The Sydney Morning Herald, March 22, 2007

JI militant dies in shoot-out with police

Karen Michelmore and Olivia Rondonuwu in Jakarta

INDONESIAN police have shot dead a militant linked to an important terrorism suspect who is wanted for helping to protect the mastermind of the Bali bombings, Noordin Mohammed Top.

Several other suspected members of the al-Qaeda-linked Jemaah Islamiah are in custody after Tuesday night's shoot-out in Yogyakarta, central Java.

However, Abu Dujanah, who is thought to be the acting leader of Jemaah Islamiah, was not believed to be involved in the confrontation. He is wanted for helping to protect Noordin, a bomb maker who has been blamed for sourcing the bombers and materials used in the 2002 and 2005 Bali attacks.

He is on Indonesia's top 10 list of most wanted terrorists, and is also accused of playing a role in the 2003 bombing of the Marriott hotel in Jakarta.

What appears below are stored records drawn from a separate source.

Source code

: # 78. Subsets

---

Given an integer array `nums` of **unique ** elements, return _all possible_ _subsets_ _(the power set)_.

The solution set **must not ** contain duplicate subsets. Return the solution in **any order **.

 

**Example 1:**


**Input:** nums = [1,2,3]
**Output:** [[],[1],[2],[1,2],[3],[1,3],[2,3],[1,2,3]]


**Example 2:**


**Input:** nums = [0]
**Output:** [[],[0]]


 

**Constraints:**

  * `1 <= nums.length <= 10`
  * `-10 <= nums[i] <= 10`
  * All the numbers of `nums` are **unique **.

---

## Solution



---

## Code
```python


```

"This is Abu Dujanah's network," the national police chief's spokesman, Sisno Adiwinoto, said while telling of the shoot-out on a street in the Yogyakarta district of Depok Sleman. "There are some suspects [in custody], but they are Dujanah's network."

A man, 39, was shot dead during the operation by officers from the Detachment 88 anti-terrorism squad, which Australia helped to establish after the 2002 Bali bombings.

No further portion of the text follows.